Le conflit à Rakhine a été particulièrement important étant donné que l'AA avait conclu un accord de cessez-le-feu avec le Tatmadaw.
CONSEQUENCES
Les gains territoriaux rapides réalisés par l'alliance ont non seulement encouragé les forces de résistance dans tout le pays, mais ont également réussi à submerger les militaires. Il semble que le mouvement anti-coup d'État ait été rajeuni avec des combattants dans tout le Myanmar, y compris dans l'État central de Sagaing.
D'un autre côté, l'opération a également contribué à déplacer des dizaines de milliers d'innocents dans de nombreux États. Environ 5 000 personnes sont entrées en Inde par l'État de Mizoram lorsque les combats ont éclaté dans l'État de Chin. Selon les Nations unies, environ 1,7 million de personnes ont été déplacées en raison des violences. Un groupe de défense du Myanmar, l'Assistance Association for Political Prisoners, qui a suivi la crise croissante dans le pays, a signalé qu'au moins 4 182 civils et activistes pro-démocratie ont perdu la vie aux mains de l'armée dans le conflit.
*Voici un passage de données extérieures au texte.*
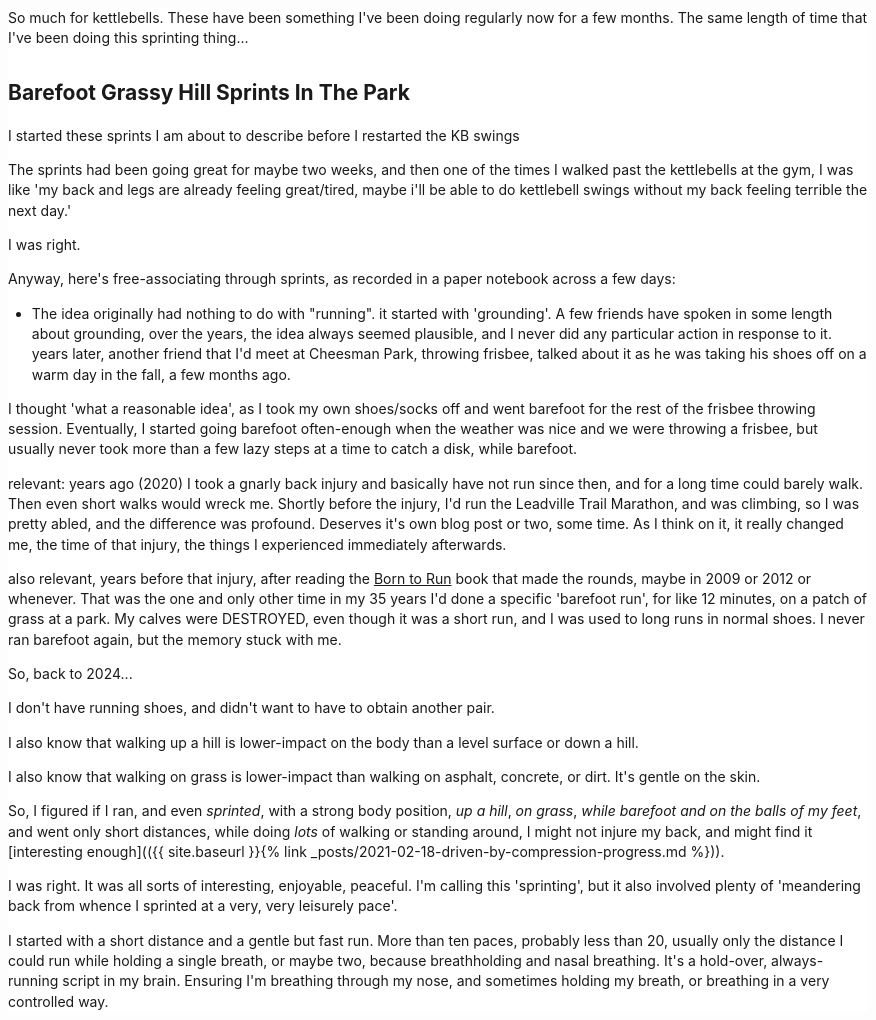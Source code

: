 So much for kettlebells. These have been something I've been doing regularly now for a few months. The same length of time that I've been doing this sprinting thing...

## Barefoot Grassy Hill Sprints In The Park

I started these sprints I am about to describe before I restarted the KB swings

The sprints had been going great for maybe two weeks, and then one of the times I walked past the kettlebells at the gym, I was like 'my back and legs are already feeling great/tired, maybe i'll be able to do kettlebell swings without my back feeling terrible the next day.' 

I was right. 

Anyway, here's free-associating through sprints, as recorded in a paper notebook across a few days:

- The idea originally had nothing to do with "running". it started with 'grounding'. A few friends have spoken in some length about grounding, over the years, the idea always seemed plausible, and I never did any particular action in response to it. years later, another friend that I'd meet at Cheesman Park, throwing frisbee, talked about it as he was taking his shoes off on a warm day in the fall, a few months ago.

I thought 'what a reasonable idea', as I took my own shoes/socks off and went barefoot for the rest of the frisbee throwing session. Eventually, I started going barefoot often-enough when the weather was nice and we were throwing a frisbee, but usually never took more than a few lazy steps at a time to catch a disk, while barefoot.

relevant: years ago (2020) I took a gnarly back injury and basically have not run since then, and for a long time could barely walk. Then even short walks would wreck me. Shortly before the injury, I'd run the Leadville Trail Marathon, and was climbing, so I was pretty abled, and the difference was profound. Deserves it's own blog post or two, some time. As I think on it, it really changed me, the time of that injury, the things I experienced immediately afterwards. 

also relevant, years before that injury, after reading the [Born to Run](https://www.goodreads.com/book/show/6289283-born-to-run) book that made the rounds, maybe in 2009 or 2012 or whenever. That was the one and only other time in my 35 years I'd done a specific 'barefoot run', for like 12 minutes, on a patch of grass at a park. My calves were DESTROYED, even though it was a short run, and I was used to long runs in normal shoes. I never ran barefoot again, but the memory stuck with me.

So, back to 2024...

I don't have running shoes, and didn't want to have to obtain another pair. 

I also know that walking up a hill is lower-impact on the body than a level surface or down a hill.

I also know that walking on grass is lower-impact than walking on asphalt, concrete, or dirt. It's gentle on the skin.

So, I figured if I ran, and even _sprinted_, with a strong body position, _up a hill_, _on grass_, _while barefoot and on the balls of my feet_, and went only short distances, while doing _lots_ of walking or standing around, I might not injure my back, and might find it [interesting enough](({{ site.baseurl  }}{% link _posts/2021-02-18-driven-by-compression-progress.md %})). 

I was right. It was all sorts of interesting, enjoyable, peaceful. I'm calling this 'sprinting', but it also involved plenty of 'meandering back from whence I sprinted at a very, very leisurely pace'.

I started with a short distance and a gentle but fast run. More than ten paces, probably less than 20, usually only the distance I could run while holding a single breath, or maybe two, because breathholding and nasal breathing. It's a hold-over, always-running script in my brain. Ensuring I'm breathing through my nose, and sometimes holding my breath, or breathing in a very controlled way. 
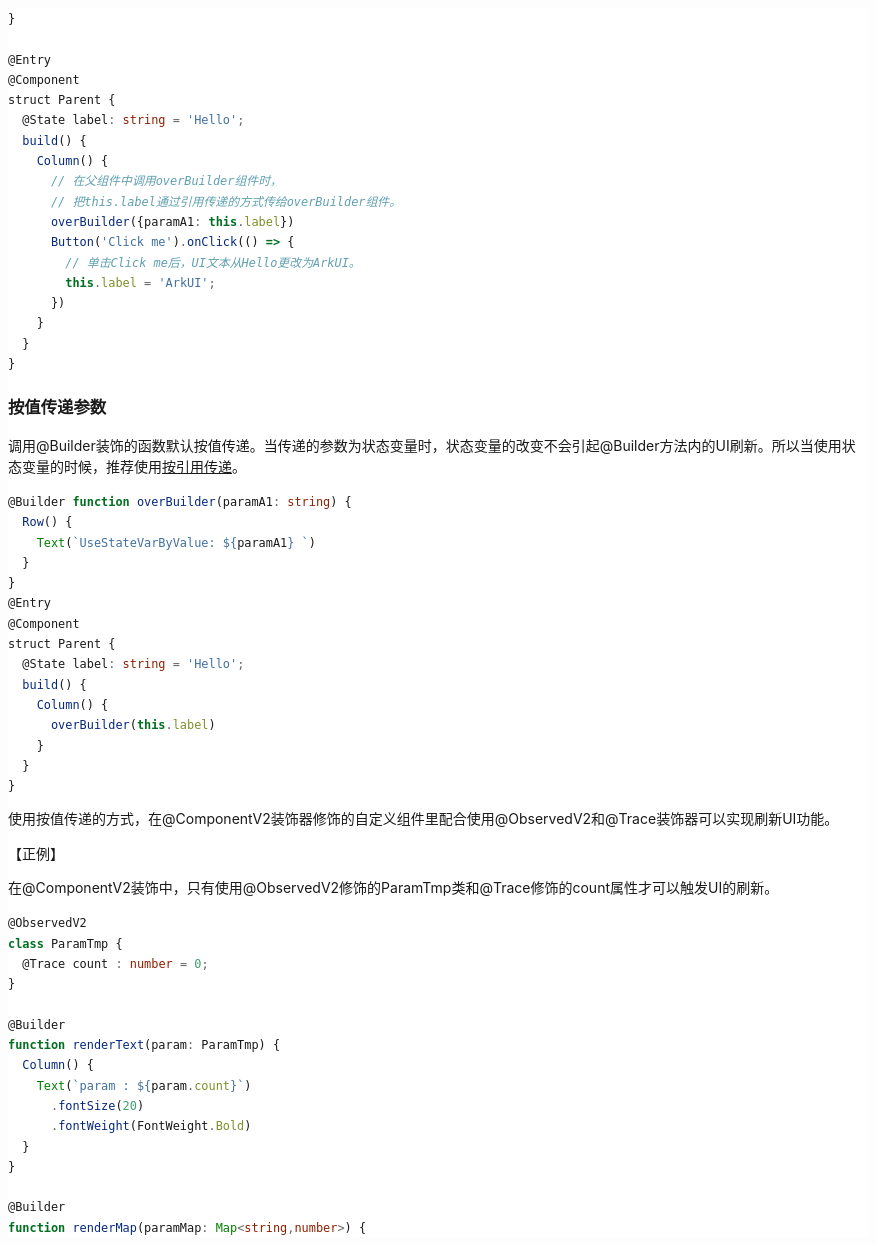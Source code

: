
 ```ts
}

@Entry
@Component
struct Parent {
  @State label: string = 'Hello';
  build() {
    Column() {
      // 在父组件中调用overBuilder组件时，
      // 把this.label通过引用传递的方式传给overBuilder组件。
      overBuilder({paramA1: this.label})
      Button('Click me').onClick(() => {
        // 单击Click me后，UI文本从Hello更改为ArkUI。
        this.label = 'ArkUI';
      })
    }
  }
}
```

### 按值传递参数

调用\@Builder装饰的函数默认按值传递。当传递的参数为状态变量时，状态变量的改变不会引起\@Builder方法内的UI刷新。所以当使用状态变量的时候，推荐使用[按引用传递](#按引用传递参数)。

```ts
@Builder function overBuilder(paramA1: string) {
  Row() {
    Text(`UseStateVarByValue: ${paramA1} `)
  }
}
@Entry
@Component
struct Parent {
  @State label: string = 'Hello';
  build() {
    Column() {
      overBuilder(this.label)
    }
  }
}
```

使用按值传递的方式，在@ComponentV2装饰器修饰的自定义组件里配合使用@ObservedV2和@Trace装饰器可以实现刷新UI功能。

【正例】

在@ComponentV2装饰中，只有使用@ObservedV2修饰的ParamTmp类和@Trace修饰的count属性才可以触发UI的刷新。

```ts
@ObservedV2
class ParamTmp {
  @Trace count : number = 0;
}

@Builder
function renderText(param: ParamTmp) {
  Column() {
    Text(`param : ${param.count}`)
      .fontSize(20)
      .fontWeight(FontWeight.Bold)
  }
}

@Builder
function renderMap(paramMap: Map<string,number>) {
```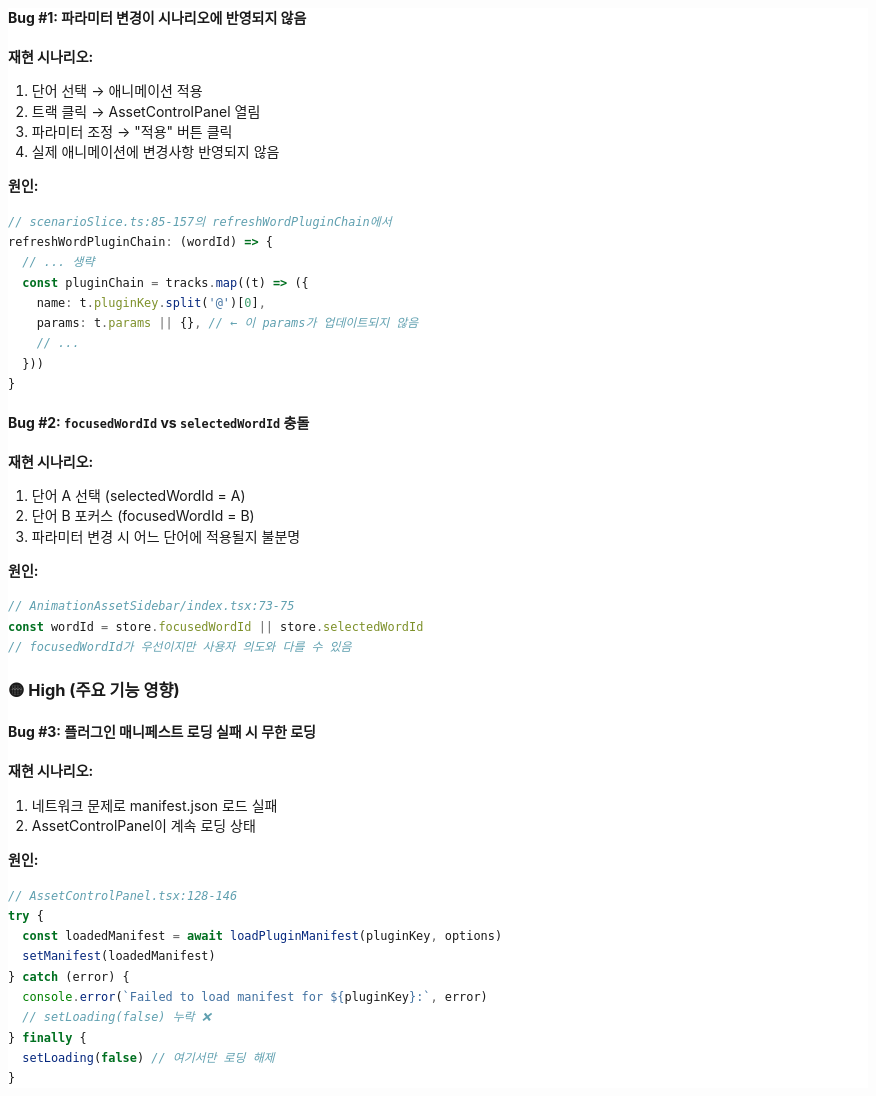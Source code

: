 #### Bug #1: 파라미터 변경이 시나리오에 반영되지 않음

**재현 시나리오:**

1. 단어 선택 → 애니메이션 적용
2. 트랙 클릭 → AssetControlPanel 열림
3. 파라미터 조정 → "적용" 버튼 클릭
4. 실제 애니메이션에 변경사항 반영되지 않음

**원인:**

```typescript
// scenarioSlice.ts:85-157의 refreshWordPluginChain에서
refreshWordPluginChain: (wordId) => {
  // ... 생략
  const pluginChain = tracks.map((t) => ({
    name: t.pluginKey.split('@')[0],
    params: t.params || {}, // ← 이 params가 업데이트되지 않음
    // ...
  }))
}
```

#### Bug #2: `focusedWordId` vs `selectedWordId` 충돌

**재현 시나리오:**

1. 단어 A 선택 (selectedWordId = A)
2. 단어 B 포커스 (focusedWordId = B)
3. 파라미터 변경 시 어느 단어에 적용될지 불분명

**원인:**

```typescript
// AnimationAssetSidebar/index.tsx:73-75
const wordId = store.focusedWordId || store.selectedWordId
// focusedWordId가 우선이지만 사용자 의도와 다를 수 있음
```

### 🟡 High (주요 기능 영향)

#### Bug #3: 플러그인 매니페스트 로딩 실패 시 무한 로딩

**재현 시나리오:**

1. 네트워크 문제로 manifest.json 로드 실패
2. AssetControlPanel이 계속 로딩 상태

**원인:**

```typescript
// AssetControlPanel.tsx:128-146
try {
  const loadedManifest = await loadPluginManifest(pluginKey, options)
  setManifest(loadedManifest)
} catch (error) {
  console.error(`Failed to load manifest for ${pluginKey}:`, error)
  // setLoading(false) 누락 ❌
} finally {
  setLoading(false) // 여기서만 로딩 해제
}
```
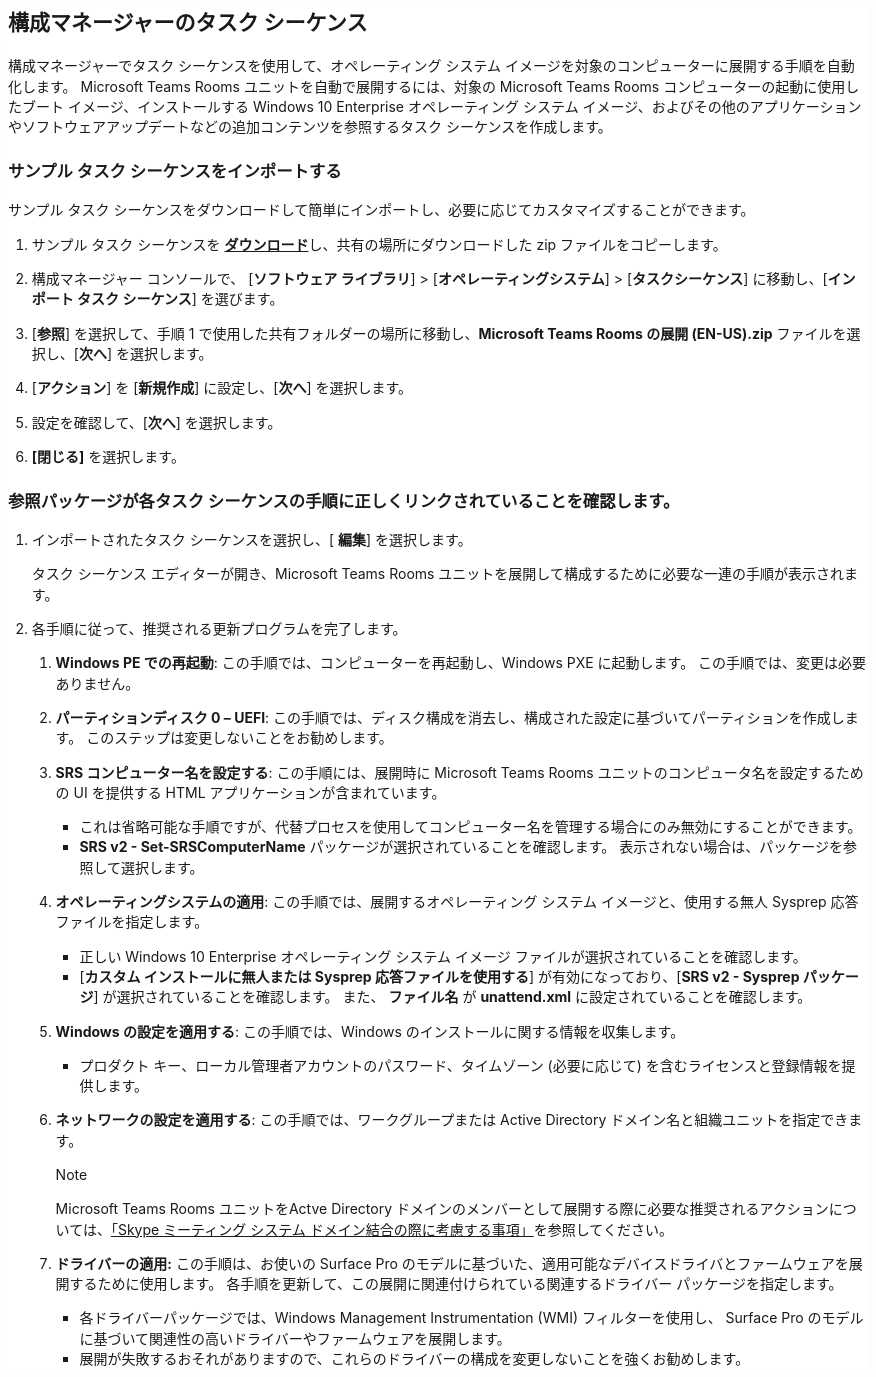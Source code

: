 ## <a name="configuration-manager-task-sequences"></a>構成マネージャーのタスク シーケンス

構成マネージャーでタスク シーケンスを使用して、オペレーティング システム イメージを対象のコンピューターに展開する手順を自動化します。 Microsoft Teams Rooms ユニットを自動で展開するには、対象の Microsoft Teams Rooms コンピューターの起動に使用したブート イメージ、インストールする Windows 10 Enterprise オペレーティング システム イメージ、およびその他のアプリケーションやソフトウェアアップデートなどの追加コンテンツを参照するタスク シーケンスを作成します。

### <a name="import-the-sample-task-sequence"></a>サンプル タスク シーケンスをインポートする

サンプル タスク シーケンスをダウンロードして簡単にインポートし、必要に応じてカスタマイズすることができます。

1.  サンプル タスク シーケンスを [**ダウンロード**](https://github.com/MicrosoftDocs/OfficeDocs-SkypeForBusiness/blob/live/Skype/SfbOnline/downloads/Skype-Room-Systems-v2/SRS-v2-Configuration-Manager-Files.zip?raw=true)し、共有の場所にダウンロードした zip ファイルをコピーします。
2.  構成マネージャー コンソールで、 [**ソフトウェア ライブラリ**] \> [**オペレーティングシステム**] \> [**タスクシーケンス**] に移動し、[**インポート タスク シーケンス**] を選びます。

3.  [**参照**] を選択して、手順 1 で使用した共有フォルダーの場所に移動し、**Microsoft Teams Rooms の展開 (EN-US).zip** ファイルを選択し、[**次へ**] を選択します。

4.  [**アクション**] を [**新規作成**] に設定し、[**次へ**] を選択します。

5.  設定を確認して、[**次へ**] を選択します。

6.  **[閉じる]** を選択します。

### <a name="validate-that-the-reference-packages-are-correctly-linked-to-each-task-sequence-step"></a>参照パッケージが各タスク シーケンスの手順に正しくリンクされていることを確認します。

1. インポートされたタスク シーケンスを選択し、[ **編集**] を選択します。

    タスク シーケンス エディターが開き、Microsoft Teams Rooms ユニットを展開して構成するために必要な一連の手順が表示されます。

2. 各手順に従って、推奨される更新プログラムを完了します。

   1. **Windows PE での再起動**: この手順では、コンピューターを再起動し、Windows PXE に起動します。 この手順では、変更は必要ありません。

   2. **パーティションディスク 0 – UEFI**: この手順では、ディスク構成を消去し、構成された設定に基づいてパーティションを作成します。 このステップは変更しないことをお勧めします。

   3. **SRS コンピューター名を設定する**: この手順には、展開時に Microsoft Teams Rooms ユニットのコンピュータ名を設定するための UI を提供する HTML アプリケーションが含まれています。
      -  これは省略可能な手順ですが、代替プロセスを使用してコンピューター名を管理する場合にのみ無効にすることができます。
      -  **SRS v2 - Set-SRSComputerName** パッケージが選択されていることを確認します。 表示されない場合は、パッケージを参照して選択します。

   4. **オペレーティングシステムの適用**: この手順では、展開するオペレーティング システム イメージと、使用する無人 Sysprep 応答ファイルを指定します。
      -  正しい Windows 10 Enterprise オペレーティング システム イメージ ファイルが選択されていることを確認します。
      -  [**カスタム インストールに無人または Sysprep 応答ファイルを使用する**] が有効になっており、[**SRS v2 - Sysprep パッケージ**] が選択されていることを確認します。 また、 **ファイル名** が **unattend.xml** に設定されていることを確認します。

   5. **Windows の設定を適用する**: この手順では、Windows のインストールに関する情報を収集します。
      -  プロダクト キー、ローカル管理者アカウントのパスワード、タイムゾーン (必要に応じて) を含むライセンスと登録情報を提供します。

   6. **ネットワークの設定を適用する**: この手順では、ワークグループまたは Active Directory ドメイン名と組織ユニットを指定できます。
      > [!NOTE]
      > Microsoft Teams Rooms ユニットをActve Directory ドメインのメンバーとして展開する際に必要な推奨されるアクションについては、[「Skype ミーティング システム ドメイン結合の際に考慮する事項」](domain-joining-considerations.md)を参照してください。
   7. **ドライバーの適用:** この手順は、お使いの Surface Pro のモデルに基づいた、適用可能なデバイスドライバとファームウェアを展開するために使用します。 各手順を更新して、この展開に関連付けられている関連するドライバー パッケージを指定します。
      -   各ドライバーパッケージでは、Windows Management Instrumentation (WMI) フィルターを使用し、 Surface Pro のモデルに基づいて関連性の高いドライバーやファームウェアを展開します。
      -   展開が失敗するおそれがありますので、これらのドライバーの構成を変更しないことを強くお勧めします。
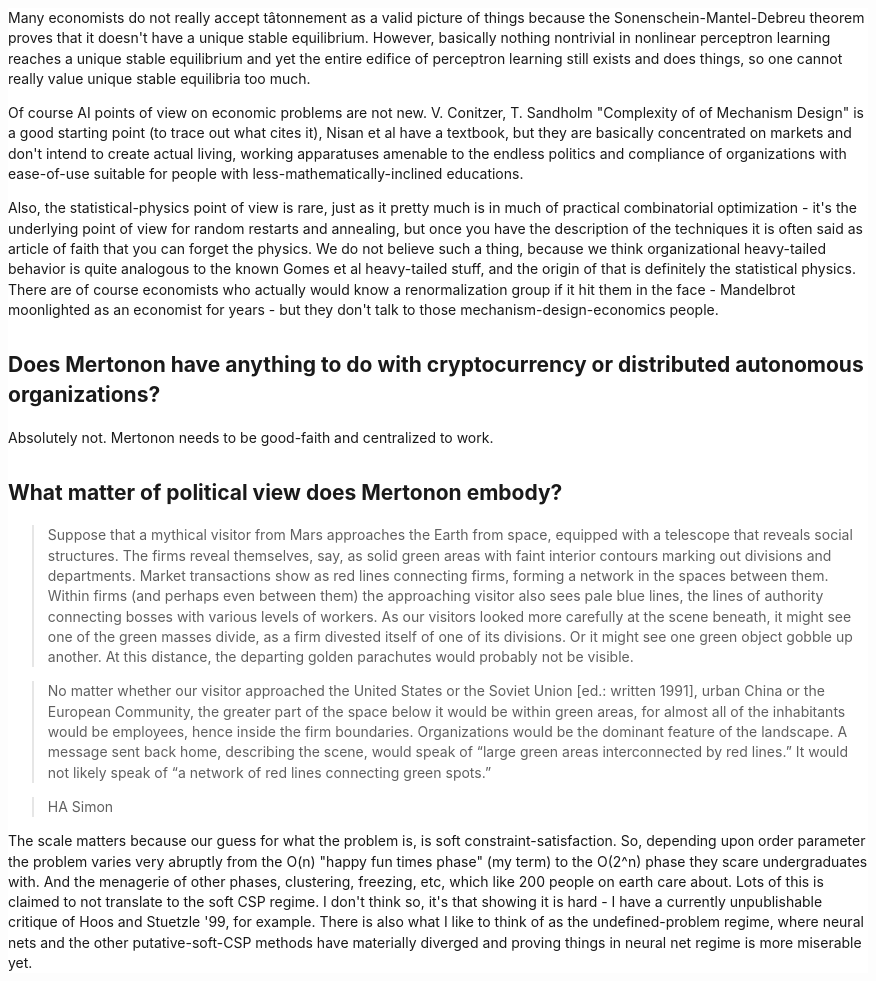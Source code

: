 Many economists do not really accept tâtonnement as a valid picture of things because the Sonenschein-Mantel-Debreu theorem proves that it doesn't have a unique stable equilibrium. However, basically nothing nontrivial in nonlinear perceptron learning reaches a unique stable equilibrium and yet the entire edifice of perceptron learning still exists and does things, so one cannot really value unique stable equilibria too much.

Of course AI points of view on economic problems are not new. V. Conitzer, T. Sandholm "Complexity of of Mechanism Design" is a good starting point (to trace out what cites it), Nisan et al have a textbook, but they are basically concentrated on markets and don't intend to create actual living, working apparatuses amenable to the endless politics and compliance of organizations with ease-of-use suitable for people with less-mathematically-inclined educations.

Also, the statistical-physics point of view is rare, just as it pretty much is in much of practical combinatorial optimization - it's the underlying point of view for random restarts and annealing, but once you have the description of the techniques it is often said as article of faith that you can forget the physics. We do not believe such a thing, because we think organizational heavy-tailed behavior is quite analogous to the known Gomes et al heavy-tailed stuff, and the origin of that is definitely the statistical physics. There are of course economists who actually would know a renormalization group if it hit them in the face - Mandelbrot moonlighted as an economist for years - but they don't talk to those mechanism-design-economics people.

## Does Mertonon have anything to do with cryptocurrency or distributed autonomous organizations?

Absolutely not. Mertonon needs to be good-faith and centralized to work.

## What matter of political view does Mertonon embody?

> Suppose that a mythical visitor from Mars approaches the Earth from space, equipped with a telescope that reveals social structures. The firms reveal themselves, say, as solid green areas with faint interior contours marking out divisions and departments. Market transactions show as red lines connecting firms, forming a network in the spaces between them. Within firms (and perhaps even between them) the approaching visitor also sees pale blue lines, the lines of authority connecting bosses with various levels of workers. As our visitors looked more carefully at the scene beneath, it might see one of the green masses divide, as a firm divested itself of one of its divisions. Or it might see one green object gobble up another. At this distance, the departing golden parachutes would probably not be visible.

> No matter whether our visitor approached the United States or the Soviet Union [ed.: written 1991], urban China or the European Community, the greater part of the space below it would be within green areas, for almost all of the inhabitants would be employees, hence inside the firm boundaries. Organizations would be the dominant feature of the landscape. A message sent back home, describing the scene, would speak of “large green areas interconnected by red lines.” It would not likely speak of “a network of red lines connecting green spots.”

> HA Simon

The scale matters because our guess for what the problem is, is soft constraint-satisfaction. So, depending upon order parameter the problem varies very abruptly from the O(n) "happy fun times phase" (my term) to the O(2^n) phase they scare undergraduates with. And the menagerie of other phases, clustering, freezing, etc, which like 200 people on earth care about. Lots of this is claimed to not translate to the soft CSP regime. I don't think so, it's that showing it is hard - I have a currently unpublishable critique of Hoos and Stuetzle '99, for example. There is also what I like to think of as the undefined-problem regime, where neural nets and the other putative-soft-CSP methods have materially diverged and proving things in neural net regime is more miserable yet.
Un millier de ressortissants étrangers auraient également été pris au piège dans certaines parties du nord de l'État de Shan. Il s'agit notamment de citoyens de Thaïlande, de Singapour et des Philippines. Plus de 260 de ces ressortissants étrangers ont été évacués avec l'aide des autorités du Myanmar de la région de Laukkai, dans le nord de l'État de Shan, mais beaucoup restent encore pris au piège.
LA RÉPONSE DE L'ARMÉE
Tout en reconnaissant le défi que représente l'alliance de résistance, le président Myint Swe, installé par l'armée, a averti que le pays "se diviserait en plusieurs parties si le gouvernement ne gérait pas efficacement les incidents qui se produisent dans la région frontalière". Cette période a été décrite comme une phase critique pour la junte du Myanmar, car environ 447 de ses membres ont rendu les armes et se sont rendus dans de nombreux États. Il s'agit notamment du nord de Shan, de Kayah, de Chin, de Rakhine, de Mon, ainsi que des régions de Sagaing et de Magwe.
Alors que la rébellion ethnique se poursuit, les experts en défense et les analystes suggèrent que l'armée pourrait retirer ses forces de la capitale et tenter de prendre le contrôle de régions plus importantes, comme Yangon (la capitale financière).
Le tournant et le moment décisif de la crise devraient commencer lorsque l'alliance ethnique s'attaquera au cœur du pays, c'est-à-dire au nord de Mandalay. Toutefois, ce qui est certain, c'est que la communauté de l'Asie du Sud-Est continuera à suivre attentivement la montée du conflit interne dans le pays et tentera d'intervenir si possible.